108.000-136.000 - The typical aviation frequencies. You can get these on "a little less than top-of-the-line" scanners. You can hear commercial airliners, small single-engine airplanes, some airports beacons (which only make an annoying hum), flight service stations, and most civilan control towers. (Spacing 0.025 MHz. AM mode)
225.000-406.000 - The military aviation frequencies. You can only get these on "top-of-the-line" scanners. You can hear military transport jets, F-16s, Navy Blue Angels, other airport beacons (which only give off an annoying hum, like said above), military bases with towers, and aircraft carriers. You can also hear some satellites within these frequencies. (Spacing 0.1 MHz. AM mode)
Learning how aviation frequencies work is tricky at the beginning. There are a lot of terms needed to be understood before any of it can make sense. Let me show you an example of an airport frequency make-up. This is a frequency example for Wittman Regional Airport in Oshkosh, Wisconsin.
OSHKOSH (WITTMAN REGIONAL)
ARTCC=Chicago Center           Sectional Chart=Green Bay, WI
OS NDB=395.000 KHz (356 degree heading, 6.6 nautical miles)
What this all means:
ARTCC: Chicago Center: ARTCC stands for "Air Route Traffic Control Centers." The United States Airspace is divided into twenty sectors, each usually surrounding a major city (such as Chicago). Aircraft are directed through the Center's airspace by air traffic controllers in the Center. It keeps the air traffic under control within and outside major airports. Wittman Field (Oshkosh, WI) is actually at the verge of Chicago Center's airspace. Seventeen miles north-northeast, over Appleton, WI, is airspace owned by Minneapolis Center.
Sectional Chart: Green Bay, WI: The United States, besides having sectors for ARTCC, has 37 sectors reserved for Sectional Aeronautical Charts. Flight Service Information is transmitted from here to airports in its sector (see FSS).
Main Tower: The control tower on the field. Unlike most airborne frequencies that you can hear hundreds of miles away, there is a limited range between your scanner and the tower. You usually will hear the tower directing the aircraft to land. Their frequencies are usually below 125 MHz.
Approach: This frequency usually comes from airborne aircraft. Generally, it means "the reserved airspace around the airport." This reserved airspace can be as far as fifty miles from the airport. If the aircraft preparing to land (or just passing through) wants to request a course adjustment, they call the tower who "owns" the airspace to see if any other aircraft are in the area.
Departure: This frequency usually comes from airborne aircraft that are leaving the airport. When traffic is heavy, air traffic controllers on the ground will use the frequency to direct the departing aircraft into safe airspace.
Ground: This frequency is used by air traffic that is on the ground. Ground control (usually transmitted on 121.900) directs pilots safely to the runway.
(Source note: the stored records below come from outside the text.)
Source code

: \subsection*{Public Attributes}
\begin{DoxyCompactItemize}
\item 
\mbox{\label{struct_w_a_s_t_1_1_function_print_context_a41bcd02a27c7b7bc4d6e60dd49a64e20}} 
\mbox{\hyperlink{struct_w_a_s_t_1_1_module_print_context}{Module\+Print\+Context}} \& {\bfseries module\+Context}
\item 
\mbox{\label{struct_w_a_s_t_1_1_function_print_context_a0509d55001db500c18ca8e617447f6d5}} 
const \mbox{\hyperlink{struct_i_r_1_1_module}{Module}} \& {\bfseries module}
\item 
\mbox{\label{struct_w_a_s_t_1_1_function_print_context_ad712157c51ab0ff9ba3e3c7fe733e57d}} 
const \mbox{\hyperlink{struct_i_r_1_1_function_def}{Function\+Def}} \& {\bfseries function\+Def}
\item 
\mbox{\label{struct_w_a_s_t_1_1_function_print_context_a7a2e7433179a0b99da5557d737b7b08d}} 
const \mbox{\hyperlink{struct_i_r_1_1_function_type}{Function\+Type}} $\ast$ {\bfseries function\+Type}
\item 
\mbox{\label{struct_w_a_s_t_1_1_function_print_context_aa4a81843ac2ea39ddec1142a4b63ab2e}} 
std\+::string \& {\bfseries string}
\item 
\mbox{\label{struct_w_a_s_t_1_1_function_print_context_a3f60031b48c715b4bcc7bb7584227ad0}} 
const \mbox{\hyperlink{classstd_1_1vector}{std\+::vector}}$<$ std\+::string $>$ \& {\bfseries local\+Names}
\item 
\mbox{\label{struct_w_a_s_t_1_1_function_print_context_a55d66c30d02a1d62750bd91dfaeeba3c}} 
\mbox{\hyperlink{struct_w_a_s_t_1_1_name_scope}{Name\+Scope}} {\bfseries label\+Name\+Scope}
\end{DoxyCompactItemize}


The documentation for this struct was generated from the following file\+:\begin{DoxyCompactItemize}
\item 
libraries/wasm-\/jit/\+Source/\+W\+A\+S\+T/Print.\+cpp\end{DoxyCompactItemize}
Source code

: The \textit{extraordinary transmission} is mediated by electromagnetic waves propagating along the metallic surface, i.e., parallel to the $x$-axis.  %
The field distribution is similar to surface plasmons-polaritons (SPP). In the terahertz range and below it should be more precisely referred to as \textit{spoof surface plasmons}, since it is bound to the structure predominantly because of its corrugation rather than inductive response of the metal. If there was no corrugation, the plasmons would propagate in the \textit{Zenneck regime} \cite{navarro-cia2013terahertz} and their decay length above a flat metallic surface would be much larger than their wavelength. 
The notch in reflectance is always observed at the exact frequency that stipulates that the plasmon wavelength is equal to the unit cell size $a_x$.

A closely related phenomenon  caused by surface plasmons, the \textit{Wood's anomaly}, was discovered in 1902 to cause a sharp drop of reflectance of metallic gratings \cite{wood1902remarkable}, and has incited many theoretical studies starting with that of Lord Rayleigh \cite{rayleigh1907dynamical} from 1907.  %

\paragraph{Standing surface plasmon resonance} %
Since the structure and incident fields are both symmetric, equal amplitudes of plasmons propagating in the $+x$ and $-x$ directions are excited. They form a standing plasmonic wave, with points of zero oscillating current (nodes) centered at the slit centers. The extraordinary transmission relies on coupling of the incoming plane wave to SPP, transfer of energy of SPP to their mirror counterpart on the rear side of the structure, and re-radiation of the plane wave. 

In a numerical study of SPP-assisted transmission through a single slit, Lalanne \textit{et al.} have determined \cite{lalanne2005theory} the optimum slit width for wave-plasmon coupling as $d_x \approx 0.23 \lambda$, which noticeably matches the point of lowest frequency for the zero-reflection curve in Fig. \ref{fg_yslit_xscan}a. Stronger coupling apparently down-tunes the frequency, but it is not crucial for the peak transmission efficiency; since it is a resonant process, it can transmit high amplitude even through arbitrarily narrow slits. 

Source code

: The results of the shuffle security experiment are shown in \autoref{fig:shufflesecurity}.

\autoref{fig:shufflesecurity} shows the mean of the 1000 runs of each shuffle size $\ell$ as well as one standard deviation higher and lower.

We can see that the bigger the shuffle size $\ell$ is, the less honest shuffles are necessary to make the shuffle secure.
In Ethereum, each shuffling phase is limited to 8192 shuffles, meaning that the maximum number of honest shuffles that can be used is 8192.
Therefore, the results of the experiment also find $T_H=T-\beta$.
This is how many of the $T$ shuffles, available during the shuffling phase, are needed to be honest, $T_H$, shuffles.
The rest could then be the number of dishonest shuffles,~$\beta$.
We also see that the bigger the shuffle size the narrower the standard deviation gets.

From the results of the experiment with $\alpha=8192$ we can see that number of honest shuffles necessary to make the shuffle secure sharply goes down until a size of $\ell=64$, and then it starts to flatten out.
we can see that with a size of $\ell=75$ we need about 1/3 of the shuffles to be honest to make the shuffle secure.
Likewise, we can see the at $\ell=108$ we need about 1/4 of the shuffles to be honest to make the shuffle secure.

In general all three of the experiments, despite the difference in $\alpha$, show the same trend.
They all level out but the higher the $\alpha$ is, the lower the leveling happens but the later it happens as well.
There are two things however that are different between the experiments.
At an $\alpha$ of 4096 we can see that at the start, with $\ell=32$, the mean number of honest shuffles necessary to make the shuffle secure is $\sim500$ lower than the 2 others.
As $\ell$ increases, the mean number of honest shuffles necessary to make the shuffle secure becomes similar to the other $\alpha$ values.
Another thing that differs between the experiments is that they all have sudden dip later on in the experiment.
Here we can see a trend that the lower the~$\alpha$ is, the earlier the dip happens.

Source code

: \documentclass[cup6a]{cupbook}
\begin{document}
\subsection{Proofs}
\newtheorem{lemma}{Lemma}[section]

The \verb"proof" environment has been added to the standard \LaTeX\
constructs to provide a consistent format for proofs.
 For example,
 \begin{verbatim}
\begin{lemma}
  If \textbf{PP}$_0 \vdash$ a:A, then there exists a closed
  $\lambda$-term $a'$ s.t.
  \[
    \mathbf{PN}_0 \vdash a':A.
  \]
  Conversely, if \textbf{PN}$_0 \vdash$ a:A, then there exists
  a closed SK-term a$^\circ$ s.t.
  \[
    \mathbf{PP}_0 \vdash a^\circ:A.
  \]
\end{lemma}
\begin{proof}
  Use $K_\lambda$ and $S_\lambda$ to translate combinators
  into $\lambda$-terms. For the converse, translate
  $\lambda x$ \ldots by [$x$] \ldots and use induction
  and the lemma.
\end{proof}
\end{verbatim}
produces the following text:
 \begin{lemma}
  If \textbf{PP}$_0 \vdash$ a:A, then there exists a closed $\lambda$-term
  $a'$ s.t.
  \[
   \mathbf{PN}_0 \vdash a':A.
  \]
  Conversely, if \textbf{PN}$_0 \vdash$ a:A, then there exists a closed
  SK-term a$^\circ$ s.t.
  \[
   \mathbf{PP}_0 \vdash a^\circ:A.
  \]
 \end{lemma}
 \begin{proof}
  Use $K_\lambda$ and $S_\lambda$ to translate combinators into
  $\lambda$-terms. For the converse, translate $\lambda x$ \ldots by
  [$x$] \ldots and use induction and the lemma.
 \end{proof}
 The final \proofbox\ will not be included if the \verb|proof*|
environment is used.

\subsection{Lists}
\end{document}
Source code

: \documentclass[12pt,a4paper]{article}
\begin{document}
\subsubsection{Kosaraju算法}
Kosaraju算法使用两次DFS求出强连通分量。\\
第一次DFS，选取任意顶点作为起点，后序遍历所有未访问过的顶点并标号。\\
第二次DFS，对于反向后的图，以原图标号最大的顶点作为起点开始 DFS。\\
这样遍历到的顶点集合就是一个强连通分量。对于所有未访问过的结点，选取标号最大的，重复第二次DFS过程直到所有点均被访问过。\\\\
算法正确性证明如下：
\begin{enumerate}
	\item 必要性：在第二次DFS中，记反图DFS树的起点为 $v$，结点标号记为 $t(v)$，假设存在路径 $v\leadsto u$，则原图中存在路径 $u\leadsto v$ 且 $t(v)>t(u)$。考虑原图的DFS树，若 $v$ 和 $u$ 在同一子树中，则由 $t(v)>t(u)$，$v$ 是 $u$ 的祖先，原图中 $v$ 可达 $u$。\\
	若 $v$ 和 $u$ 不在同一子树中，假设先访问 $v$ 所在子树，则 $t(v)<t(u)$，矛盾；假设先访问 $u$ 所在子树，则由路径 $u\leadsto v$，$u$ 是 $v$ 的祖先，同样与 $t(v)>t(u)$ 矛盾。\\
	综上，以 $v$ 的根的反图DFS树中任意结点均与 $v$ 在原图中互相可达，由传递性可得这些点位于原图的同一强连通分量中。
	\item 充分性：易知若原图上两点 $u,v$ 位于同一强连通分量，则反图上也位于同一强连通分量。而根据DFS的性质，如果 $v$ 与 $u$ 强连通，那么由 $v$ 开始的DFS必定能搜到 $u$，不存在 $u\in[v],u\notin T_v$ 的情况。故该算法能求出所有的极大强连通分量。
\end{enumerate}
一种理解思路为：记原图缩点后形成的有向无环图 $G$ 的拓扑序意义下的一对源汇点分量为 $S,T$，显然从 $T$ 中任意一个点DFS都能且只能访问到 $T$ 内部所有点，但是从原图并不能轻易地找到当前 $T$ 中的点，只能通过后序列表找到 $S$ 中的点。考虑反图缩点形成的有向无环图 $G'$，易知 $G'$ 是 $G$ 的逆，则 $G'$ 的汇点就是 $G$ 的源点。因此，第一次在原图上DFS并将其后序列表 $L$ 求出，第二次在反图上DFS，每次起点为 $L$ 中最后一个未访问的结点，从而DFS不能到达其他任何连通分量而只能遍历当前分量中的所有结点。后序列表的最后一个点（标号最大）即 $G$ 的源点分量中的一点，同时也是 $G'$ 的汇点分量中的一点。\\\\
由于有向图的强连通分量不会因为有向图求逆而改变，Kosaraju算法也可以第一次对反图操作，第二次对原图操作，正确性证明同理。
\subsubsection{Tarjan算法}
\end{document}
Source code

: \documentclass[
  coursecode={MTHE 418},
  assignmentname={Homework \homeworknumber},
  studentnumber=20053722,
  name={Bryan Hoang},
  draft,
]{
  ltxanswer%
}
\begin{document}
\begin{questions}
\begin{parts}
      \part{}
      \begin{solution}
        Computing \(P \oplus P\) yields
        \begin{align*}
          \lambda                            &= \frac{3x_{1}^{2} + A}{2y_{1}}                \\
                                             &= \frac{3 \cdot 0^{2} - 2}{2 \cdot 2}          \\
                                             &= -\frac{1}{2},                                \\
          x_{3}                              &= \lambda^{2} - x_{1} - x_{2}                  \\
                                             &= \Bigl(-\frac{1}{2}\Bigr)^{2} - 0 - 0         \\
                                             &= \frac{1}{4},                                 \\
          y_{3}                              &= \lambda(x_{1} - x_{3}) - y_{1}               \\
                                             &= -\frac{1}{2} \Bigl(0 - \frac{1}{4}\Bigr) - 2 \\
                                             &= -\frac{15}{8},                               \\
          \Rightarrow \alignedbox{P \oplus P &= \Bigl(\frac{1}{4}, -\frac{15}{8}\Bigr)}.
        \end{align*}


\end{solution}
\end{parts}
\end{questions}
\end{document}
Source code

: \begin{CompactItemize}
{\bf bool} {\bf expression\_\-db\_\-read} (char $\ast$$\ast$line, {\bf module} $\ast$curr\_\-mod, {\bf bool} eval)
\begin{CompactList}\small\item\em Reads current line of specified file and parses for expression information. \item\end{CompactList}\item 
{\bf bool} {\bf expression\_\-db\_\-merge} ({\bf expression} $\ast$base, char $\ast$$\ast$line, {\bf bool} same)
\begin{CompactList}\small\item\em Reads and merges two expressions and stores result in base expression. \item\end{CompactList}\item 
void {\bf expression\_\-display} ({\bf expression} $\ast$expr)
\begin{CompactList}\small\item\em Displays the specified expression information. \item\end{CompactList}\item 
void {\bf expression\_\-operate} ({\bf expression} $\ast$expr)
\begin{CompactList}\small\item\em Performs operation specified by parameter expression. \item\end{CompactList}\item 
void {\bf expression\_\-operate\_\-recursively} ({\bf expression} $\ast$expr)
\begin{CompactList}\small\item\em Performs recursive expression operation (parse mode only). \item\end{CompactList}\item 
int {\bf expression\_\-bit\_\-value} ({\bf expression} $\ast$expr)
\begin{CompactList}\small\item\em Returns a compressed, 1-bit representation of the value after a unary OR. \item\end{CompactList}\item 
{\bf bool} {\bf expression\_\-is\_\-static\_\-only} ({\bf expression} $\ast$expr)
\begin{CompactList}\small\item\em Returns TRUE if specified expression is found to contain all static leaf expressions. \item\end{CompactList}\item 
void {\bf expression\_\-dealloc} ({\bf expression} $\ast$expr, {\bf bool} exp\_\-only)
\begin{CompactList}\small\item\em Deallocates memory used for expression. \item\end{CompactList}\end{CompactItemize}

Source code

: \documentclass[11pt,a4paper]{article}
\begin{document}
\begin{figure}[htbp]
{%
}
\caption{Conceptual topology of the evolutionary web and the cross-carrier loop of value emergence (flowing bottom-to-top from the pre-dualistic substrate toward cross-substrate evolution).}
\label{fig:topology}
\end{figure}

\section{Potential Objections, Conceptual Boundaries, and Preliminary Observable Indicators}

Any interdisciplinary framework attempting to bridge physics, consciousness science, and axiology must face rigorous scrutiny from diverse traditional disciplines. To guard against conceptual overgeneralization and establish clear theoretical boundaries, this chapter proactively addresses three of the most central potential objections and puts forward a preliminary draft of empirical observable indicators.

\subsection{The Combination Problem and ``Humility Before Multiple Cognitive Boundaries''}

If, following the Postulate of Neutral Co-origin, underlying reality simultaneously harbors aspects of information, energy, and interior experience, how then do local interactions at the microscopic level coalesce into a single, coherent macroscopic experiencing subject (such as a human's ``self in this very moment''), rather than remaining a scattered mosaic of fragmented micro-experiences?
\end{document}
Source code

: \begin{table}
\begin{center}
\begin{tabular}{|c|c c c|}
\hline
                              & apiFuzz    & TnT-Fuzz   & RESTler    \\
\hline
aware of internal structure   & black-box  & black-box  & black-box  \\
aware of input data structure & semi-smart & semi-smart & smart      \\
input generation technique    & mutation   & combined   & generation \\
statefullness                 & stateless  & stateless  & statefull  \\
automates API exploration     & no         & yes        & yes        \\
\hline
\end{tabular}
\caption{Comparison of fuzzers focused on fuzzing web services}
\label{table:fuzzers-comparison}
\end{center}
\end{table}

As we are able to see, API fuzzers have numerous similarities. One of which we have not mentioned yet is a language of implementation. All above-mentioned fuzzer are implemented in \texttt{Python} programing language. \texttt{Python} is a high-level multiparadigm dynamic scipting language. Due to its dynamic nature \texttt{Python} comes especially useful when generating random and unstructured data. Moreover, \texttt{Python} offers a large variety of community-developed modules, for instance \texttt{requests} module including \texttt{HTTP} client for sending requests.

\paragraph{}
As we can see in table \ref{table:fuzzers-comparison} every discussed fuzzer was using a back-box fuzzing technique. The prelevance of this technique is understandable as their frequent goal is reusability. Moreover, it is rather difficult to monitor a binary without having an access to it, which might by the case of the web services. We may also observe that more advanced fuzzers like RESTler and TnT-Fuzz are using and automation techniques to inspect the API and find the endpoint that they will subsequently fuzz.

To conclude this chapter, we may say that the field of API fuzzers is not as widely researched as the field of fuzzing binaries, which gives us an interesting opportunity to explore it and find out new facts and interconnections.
It is usually used around major airports with large numbers of ground traffic, but occasionally smaller airports use it during busy times.
Unicom: This is a frequency usually used by small aircraft. With this system, the pilots of the aircraft determine when and how they want to land or take off. Usually, the pilot announces over the frequency his intentions to alert other aircraft that he is in the area. Unicom also allows pilots to communicate to the base operator on the ground to request information on fuel prices and other important needs. (see General Aviation Frequencies)
FSS: This stands for "Flight Service Station." Flight service stations provide pilots with important weather information and regional altimeter settings. The frequencies for each individual flight service station can be found on the sectional charts.
ATIS: ATIS stands for "Automatic Terminal Information Service." It is recorded information on active runways, weather conditions, and other warnings to alert pilots in advance. It is usually used around major air terminals. They can be found also on the sectional charts.
OSHKOSH VORTAC and OS NDB: VOR or VORTAC are VHF Navigation Stations, usually sitting betweeen 108 and 118 MHz. These beacons usually make a tone (like I specified above), although some have voices that tell of current weather conditions. Pilots use their radio navigation systems to follow that beacon to the airport. However, like the second beacon for Wittman Field, some beacons give a course direction and distance information to the airport. When pilots reach the beacon, they follow the given instructions until they reach the airport site.